Le swap spread capture essentiellement tous les autres facteurs qui déterminent les valorisations des obligations d'État en dehors de l’anticipation des taux d’intérêt pas les marchés. Ces facteurs comprennent notamment les niveaux estimés pour l'offre et la demande des obligations de l'État en question, le risque de crédit (ou risque de défaillance) et le coût d'arbitrage de la différence entre ces deux instruments similaires.
Pourquoi les écarts de swap sont-ils devenus négatifs?
Historiquement, les swap spreads sont positifs, les taux de swap étant plus élevés que les rendements nominaux des obligations d'État. Le récent resserrement des swap spreads suggère que les investisseurs s'inquiètent de l'augmentation de l'offre d'obligations d'État, avec pour conséquence évidente une augmentation des coûts «de service» de la dette (qui annule une partie des avantages des récentes baisses de taux). Les récents développements politiques ont été largement évoqués comme un facteur potentiel: le budget britannique, les élections américaines et les nouvelles élections anticipées en Allemagne laissent présager une augmentation de l'offre d'obligations d'État dans les mois et les années à venir, et ont entraîné une surveillance accrue des déficits budgétaires.

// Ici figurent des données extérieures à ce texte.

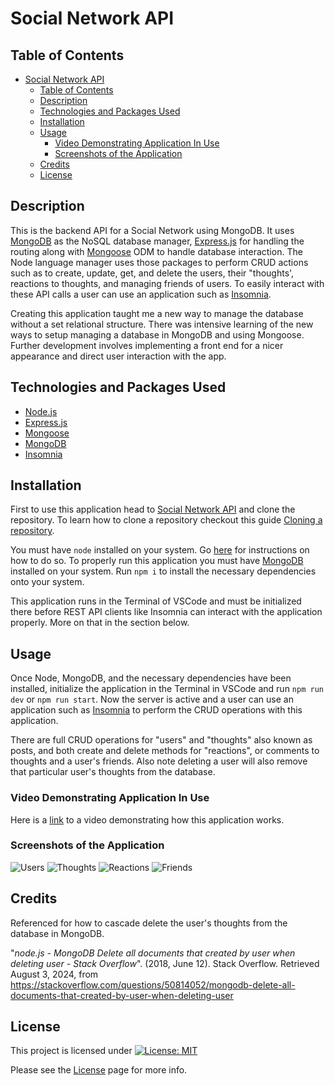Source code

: # Social Network API

## Table of Contents

- [Social Network API](#social-network-api)
  - [Table of Contents](#table-of-contents)
  - [Description](#description)
  - [Technologies and Packages Used](#technologies-and-packages-used)
  - [Installation](#installation)
  - [Usage](#usage)
    - [Video Demonstrating Application In Use](#video-demonstrating-application-in-use)
    - [Screenshots of the Application](#screenshots-of-the-application)
  - [Credits](#credits)
  - [License](#license)

## Description

This is the backend API for a Social Network using MongoDB. It uses [MongoDB](https://www.mongodb.com/) as the NoSQL database manager, [Express.js](https://expressjs.com/) for handling the routing along with [Mongoose](https://www.npmjs.com/package/mongoose) ODM to handle database interaction. The Node language manager uses those packages to perform CRUD actions such as to create, update, get, and delete the users, their "thoughts', reactions to thoughts, and managing friends of users. To easily interact with these API calls a user can use an application such as [Insomnia](https://insomnia.rest/).

Creating this application taught me a new way to manage the database without a set relational structure. There was intensive learning of the new ways to setup managing a database in MongoDB and using Mongoose. Further development involves implementing a front end for a nicer appearance and direct user interaction with the app.

## Technologies and Packages Used

- [Node.js](https://nodejs.org/en)
- [Express.js](https://expressjs.com/)
- [Mongoose](https://www.npmjs.com/package/mongoose)
- [MongoDB](https://www.mongodb.com/)
- [Insomnia](https://insomnia.rest/)
  
## Installation

First to use this application head to [Social Network API](https://github.com/EXCervantes/social-network-api) and clone the repository. To learn how to clone a repository checkout this guide [Cloning a repository](https://docs.github.com/en/repositories/creating-and-managing-repositories/cloning-a-repository).

You must have `node` installed on your system. Go [here](https://nodejs.org/en/learn/getting-started/how-to-install-nodejs) for instructions on how to do so. To properly run this application you must have [MongoDB](https://www.mongodb.com/) installed on your system. Run `npm i` to install the necessary dependencies onto your system.

This application runs in the Terminal of VSCode and must be initialized there before REST API clients like Insomnia can interact with the application properly. More on that in the section below.

## Usage

Once Node, MongoDB, and the necessary dependencies have been installed, initialize the application in the Terminal in VSCode and run `npm run dev` or `npm run start`. Now the server is active and a user can use an application such as [Insomnia](https://insomnia.rest/) to perform the CRUD operations with this application.

There are full CRUD operations for "users" and "thoughts" also known as posts, and both create and delete methods for "reactions", or comments to thoughts and a user's friends. Also note deleting a user will also remove that particular user's thoughts from the database.

### Video Demonstrating Application In Use

Here is a [link]() to a video demonstrating how this application works.

### Screenshots of the Application

![Users](assets/images/socialnetworkapiscreen1.jpg)
![Thoughts](assets/images/socialnetworkapiscreen2.jpg)
![Reactions](assets/images/socialnetworkapiscreen3.jpg)
![Friends](assets/images/socialnetworkapiscreen4.jpg)

## Credits

Referenced for how to cascade delete the user's thoughts from the database in MongoDB.

"_node.js - MongoDB Delete all documents that created by user when deleting user - Stack Overflow_". (2018, June 12). Stack Overflow. Retrieved August 3, 2024, from https://stackoverflow.com/questions/50814052/mongodb-delete-all-documents-that-created-by-user-when-deleting-user
  
## License

This project is licensed under [![License: MIT](https://img.shields.io/badge/License-MIT-yellow.svg)](https://opensource.org/licenses/MIT)

Please see the [License](https://opensource.org/licenses/MIT) page for more info.
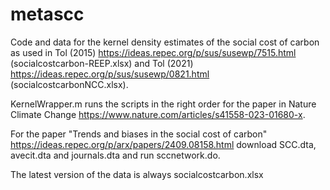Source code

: # metascc

Code and data for the kernel density estimates of the social cost of carbon as used in Tol (2015)
https://ideas.repec.org/p/sus/susewp/7515.html (socialcostcarbon-REEP.xlsx) and Tol (2021) https://ideas.repec.org/p/sus/susewp/0821.html (socialcostcarbonNCC.xlsx).

KernelWrapper.m runs the scripts in the right order for the paper in Nature Climate Change https://www.nature.com/articles/s41558-023-01680-x.

For the paper "Trends and biases in the social cost of carbon" https://ideas.repec.org/p/arx/papers/2409.08158.html download SCC.dta, avecit.dta and journals.dta and run sccnetwork.do. 

The latest version of the data is always socialcostcarbon.xlsx
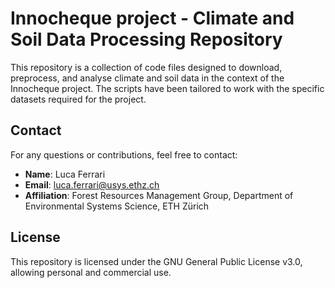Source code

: # Innocheque project - Climate and Soil Data Processing Repository

This repository is a collection of code files designed to download, preprocess, and analyse climate and soil data in the context of the Innocheque project. The scripts have been tailored to work with the specific datasets required for the project.

## Contact

For any questions or contributions, feel free to contact:

- **Name**: Luca Ferrari
- **Email**: luca.ferrari@usys.ethz.ch
- **Affiliation**: Forest Resources Management Group, Department of Environmental Systems Science, ETH Zürich

## License

This repository is licensed under the GNU General Public License v3.0, allowing personal and commercial use.
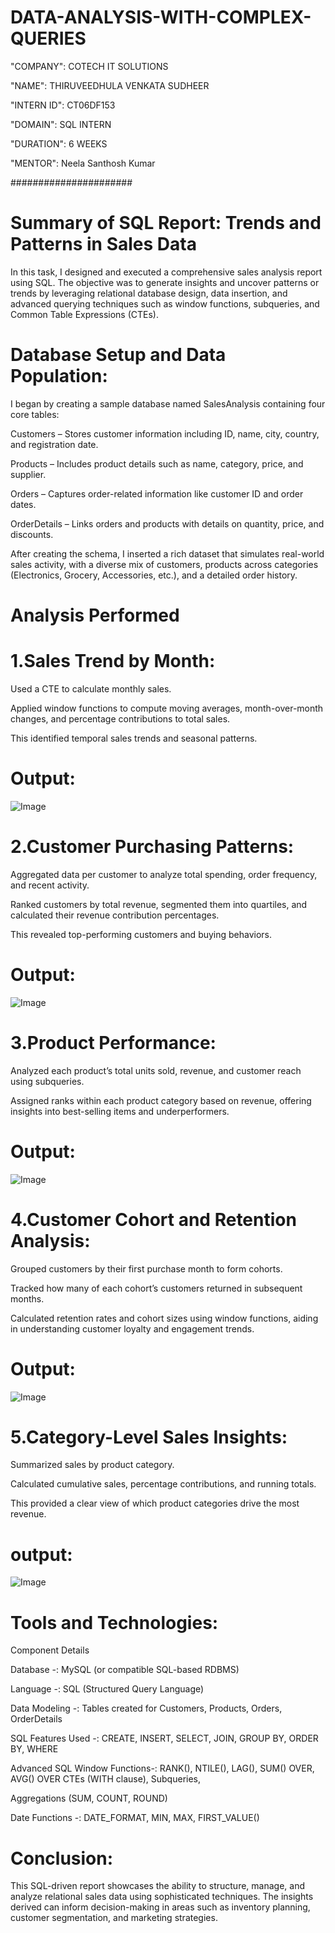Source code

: # DATA-ANALYSIS-WITH-COMPLEX-QUERIES

"COMPANY": COTECH IT SOLUTIONS

"NAME": THIRUVEEDHULA VENKATA SUDHEER

"INTERN ID": CT06DF153

"DOMAIN": SQL INTERN

"DURATION": 6 WEEKS

"MENTOR": Neela Santhosh Kumar

######################
# Summary of SQL Report: Trends and Patterns in Sales Data

In this task, I designed and executed a comprehensive sales analysis report using SQL. The objective was to generate insights and uncover patterns or trends by leveraging relational database design, data insertion, and advanced querying techniques such as window functions, subqueries, and Common Table Expressions (CTEs).

# Database Setup and Data Population:

I began by creating a sample database named SalesAnalysis containing four core tables:

Customers – Stores customer information including ID, name, city, country, and registration date.

Products – Includes product details such as name, category, price, and supplier.

Orders – Captures order-related information like customer ID and order dates.

OrderDetails – Links orders and products with details on quantity, price, and discounts.

After creating the schema, I inserted a rich dataset that simulates real-world sales activity, with a diverse mix of customers, products across categories (Electronics, Grocery, Accessories, etc.), and a detailed order history.

# Analysis Performed

# 1.Sales Trend by Month:

Used a CTE to calculate monthly sales.

Applied window functions to compute moving averages, month-over-month changes, and percentage contributions to total sales.

This identified temporal sales trends and seasonal patterns.

# Output:

![Image](https://github.com/user-attachments/assets/3a343202-afbf-44ed-867a-7c19e8e4aa6e)

# 2.Customer Purchasing Patterns:

Aggregated data per customer to analyze total spending, order frequency, and recent activity.

Ranked customers by total revenue, segmented them into quartiles, and calculated their revenue contribution percentages.

This revealed top-performing customers and buying behaviors.

# Output:

![Image](https://github.com/user-attachments/assets/e1b9bf9c-b716-411a-8cd5-d0b439d99cb5)

# 3.Product Performance:

Analyzed each product’s total units sold, revenue, and customer reach using subqueries.

Assigned ranks within each product category based on revenue, offering insights into best-selling items and underperformers.

# Output:

![Image](https://github.com/user-attachments/assets/e64d0e30-d8fa-4b6f-84dd-007d6a8d3965)

# 4.Customer Cohort and Retention Analysis:

Grouped customers by their first purchase month to form cohorts.

Tracked how many of each cohort’s customers returned in subsequent months.

Calculated retention rates and cohort sizes using window functions, aiding in understanding customer loyalty and engagement trends.

# Output:

![Image](https://github.com/user-attachments/assets/135c25c1-10a2-42e3-995d-939a41b38cd5)

# 5.Category-Level Sales Insights:

Summarized sales by product category.

Calculated cumulative sales, percentage contributions, and running totals.

This provided a clear view of which product categories drive the most revenue.

# output:

![Image](https://github.com/user-attachments/assets/3114b89f-c2d6-42de-874f-332316e31df6)

# Tools and Technologies:

 Component                	Details

  Database        -:   	MySQL (or compatible SQL-based RDBMS)
  
  Language	        -:  SQL (Structured Query Language)
  
  Data Modeling      -:	  Tables created for Customers, Products, Orders, OrderDetails
  
SQL Features Used	    -:    CREATE, INSERT, SELECT, JOIN, GROUP BY, ORDER BY, WHERE

Advanced SQL Window Functions-:   RANK(), NTILE(), LAG(), SUM() OVER, AVG() OVER
                                 CTEs (WITH clause), Subqueries,
                                 
  Aggregations (SUM, COUNT, ROUND)
                                 
Date Functions      -:   	DATE_FORMAT, MIN, MAX, FIRST_VALUE()  



# Conclusion:
This SQL-driven report showcases the ability to structure, manage, and analyze relational sales data using sophisticated techniques. The insights derived can inform decision-making in areas such as inventory planning, customer segmentation, and marketing strategies.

Nous pensons que l'un des moteurs de la tendance de ces deux dernières années a été l'augmentation effective de l'offre d'obligations d'État, entraînée par le retournement des investisseurs vers les obligations du secteur privé à la suite du resserrement quantitatif. La réglementation a également joué un rôle, avec diverses règles introduites après 2008 qui rendent l'arbitrage des swap spreads plus difficile pour les institutions financières. Pour plusieurs raisons, l'abandon du Libor au profit du Secured Overnight Financing Rate (SOFR) pourrait également avoir joué un rôle.

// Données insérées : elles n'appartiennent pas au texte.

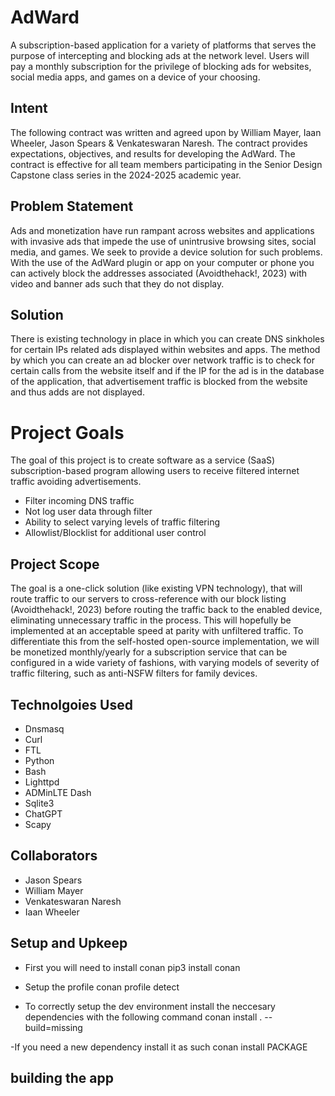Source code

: # AdWard
A subscription-based application for a variety of platforms that serves the purpose of intercepting and blocking ads at the network level. Users will pay a monthly subscription for the privilege of blocking ads for websites, social media apps, and games on a device of your choosing.  

## Intent 
The following contract was written and agreed upon by William Mayer, Iaan Wheeler, Jason Spears & Venkateswaran Naresh. The contract provides expectations, objectives, and results for developing the AdWard.
The contract is effective for all team members participating in the Senior Design Capstone class series in the 2024-2025 academic year.

## Problem Statement
Ads and monetization have run rampant across websites and applications with invasive ads that impede the use of unintrusive browsing sites, social media, and games. We seek to provide a device solution for such problems. With the use of the AdWard plugin or app on your computer or phone you can actively block the addresses associated (Avoidthehack!, 2023) with video and banner ads such that they do not display.

## Solution
There is existing technology in place in which you can create DNS sinkholes for certain IPs related ads displayed within websites and apps. The method by which you can create an ad blocker over network traffic is to check for certain calls from the website itself and if the IP for the ad is in the database of the application, that advertisement traffic is blocked from the website and thus adds are not displayed.

# Project Goals
The goal of this project is to create software as a service (SaaS) subscription-based program allowing users to receive filtered internet traffic avoiding advertisements. 

- Filter incoming DNS traffic 
- Not log user data through filter 
- Ability to select varying levels of traffic filtering
- Allowlist/Blocklist for additional user control

## Project Scope
The goal is a one-click solution (like existing VPN technology), that will route traffic to our servers to cross-reference with our block listing (Avoidthehack!, 2023) before routing the traffic back to the enabled device, eliminating unnecessary traffic in the process. This will hopefully be implemented at an acceptable speed at parity with unfiltered traffic. To differentiate this from the self-hosted open-source implementation, we will be monetized monthly/yearly for a subscription service that can be configured in a wide variety of fashions, with varying models of severity of traffic filtering, such as anti-NSFW filters for family devices.

## Technolgoies Used
- Dnsmasq 
- Curl 
- FTL
- Python
- Bash
- Lighttpd
- ADMinLTE Dash
- Sqlite3
- ChatGPT
- Scapy 

## Collaborators
- Jason Spears 
- William Mayer
- Venkateswaran Naresh
- Iaan Wheeler

## Setup and Upkeep

- First you will need to install conan
  pip3 install conan

- Setup the profile
  conan profile detect
  
- To correctly setup the dev environment install the neccesary dependencies with the following command 
conan install . --build=missing

-If you need a new dependency install it as such
conan install PACKAGE

## building the app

Quelles sont les implications?
En ce qui concerne la valeur relative et de l'allocation de portefeuille, les implications sont moins claires. D'une part, plus le swap spread est négatif, plus les obligations d'État deviennent attrayantes en tant qu'instrument de couverture du crédit, car elles semblent bon marché par rapport au taux de swap. En particulier, la demande en obligations souveraines pourrait augmenter assez rapidement si les craintes de récession devaient réapparaître - ce qui est toujours possible dans un environnement de fin de cycle - ce qui créerait probablement un fort soutien technique pour les obligations d'État et conduirait à un élargissement important du swap spread. Dans un tel scénario, les rendements des obligations d'État pourraient être davantage plombés par la nécessité pour les banques centrales de réduire plus rapidement leurs taux d'intérêt. D'un autre côté, la situation macroéconomique et technique actuelle - des perspectives de croissance mornes avec des déficits budgétaires qui se creusent en période de resserrement quantitatif - signifie qu'un nouveau resserrement des swap spreads ne peut être exclu.

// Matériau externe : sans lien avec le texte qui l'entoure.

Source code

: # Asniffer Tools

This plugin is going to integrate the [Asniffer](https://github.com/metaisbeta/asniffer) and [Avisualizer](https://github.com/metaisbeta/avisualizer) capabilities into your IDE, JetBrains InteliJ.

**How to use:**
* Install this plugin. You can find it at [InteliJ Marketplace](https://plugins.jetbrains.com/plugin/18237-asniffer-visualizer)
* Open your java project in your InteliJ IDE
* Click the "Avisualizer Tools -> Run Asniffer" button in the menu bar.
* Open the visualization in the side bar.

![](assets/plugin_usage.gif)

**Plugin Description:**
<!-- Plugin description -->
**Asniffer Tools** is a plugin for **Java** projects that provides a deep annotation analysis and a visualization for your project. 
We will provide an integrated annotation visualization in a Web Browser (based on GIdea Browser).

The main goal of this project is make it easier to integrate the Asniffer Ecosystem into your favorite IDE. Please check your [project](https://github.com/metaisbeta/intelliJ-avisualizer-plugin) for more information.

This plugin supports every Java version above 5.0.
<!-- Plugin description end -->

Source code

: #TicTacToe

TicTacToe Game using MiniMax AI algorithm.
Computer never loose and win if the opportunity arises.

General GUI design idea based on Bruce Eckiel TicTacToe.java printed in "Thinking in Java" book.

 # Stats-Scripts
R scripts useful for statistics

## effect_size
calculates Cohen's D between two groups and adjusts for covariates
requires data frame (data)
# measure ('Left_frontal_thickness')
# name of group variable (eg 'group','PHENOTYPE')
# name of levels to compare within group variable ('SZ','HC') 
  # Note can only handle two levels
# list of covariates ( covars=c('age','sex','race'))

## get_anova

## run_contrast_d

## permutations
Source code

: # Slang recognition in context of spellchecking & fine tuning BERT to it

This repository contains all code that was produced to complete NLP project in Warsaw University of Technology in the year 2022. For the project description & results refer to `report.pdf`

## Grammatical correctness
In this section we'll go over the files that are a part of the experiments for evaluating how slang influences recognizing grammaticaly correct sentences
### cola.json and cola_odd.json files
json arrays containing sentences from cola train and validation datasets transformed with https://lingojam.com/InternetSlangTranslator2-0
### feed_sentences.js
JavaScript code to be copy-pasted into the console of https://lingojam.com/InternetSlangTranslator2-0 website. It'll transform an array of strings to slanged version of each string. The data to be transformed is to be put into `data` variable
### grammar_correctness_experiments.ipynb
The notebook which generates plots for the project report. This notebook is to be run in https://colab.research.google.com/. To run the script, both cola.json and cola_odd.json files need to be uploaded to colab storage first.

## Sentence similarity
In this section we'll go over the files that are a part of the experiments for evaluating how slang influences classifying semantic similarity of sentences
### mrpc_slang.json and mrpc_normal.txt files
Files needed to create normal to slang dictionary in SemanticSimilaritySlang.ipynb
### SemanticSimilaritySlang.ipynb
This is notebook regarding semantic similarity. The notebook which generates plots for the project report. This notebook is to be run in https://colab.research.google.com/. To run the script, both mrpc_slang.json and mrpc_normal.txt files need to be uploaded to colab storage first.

Les implications pour les investisseurs sont variables. Les obligations d'État se sont dépréciées par rapport aux taux de swap, ce qui pourrait avoir des conséquences pour ceux qui couvrent leur exposition aux taux d'intérêt à travers différents instruments. En ce qui concerne le crédit, il convient de noter que les gestionnaires d'actifs à long terme ont tendance à considérer les rendements globaux et le spread entre une obligation d'entreprise et une obligation d'État de référence à même échéance (ce qui permet de saisir le resserrement des spreads de swap dans les rendements globaux). Certains émetteurs obligataires, en particulier en euro, ayant l'intention de couvrir le risque de taux au moyen d'un swap, examinent l'écart par rapport au taux de swap. Une émission primaire en euros dont le prix est fixé à 100 points de base au-dessus des swaps au début du mois d'octobre aurait donné un rendement global de 3,35%, soit 120 points de base au-dessus des Bunds. Aujourd’hui, une obligation identique fixée à 100 points de base au-dessus des swaps ne serait que 100 points de base au-dessus des Bunds. Différents acteurs du marché se concentrent sur différents écarts de taux. Pour nous, les spreads de crédit européens semblent un peu plus serrés en raison des mouvements récents des swap spreads.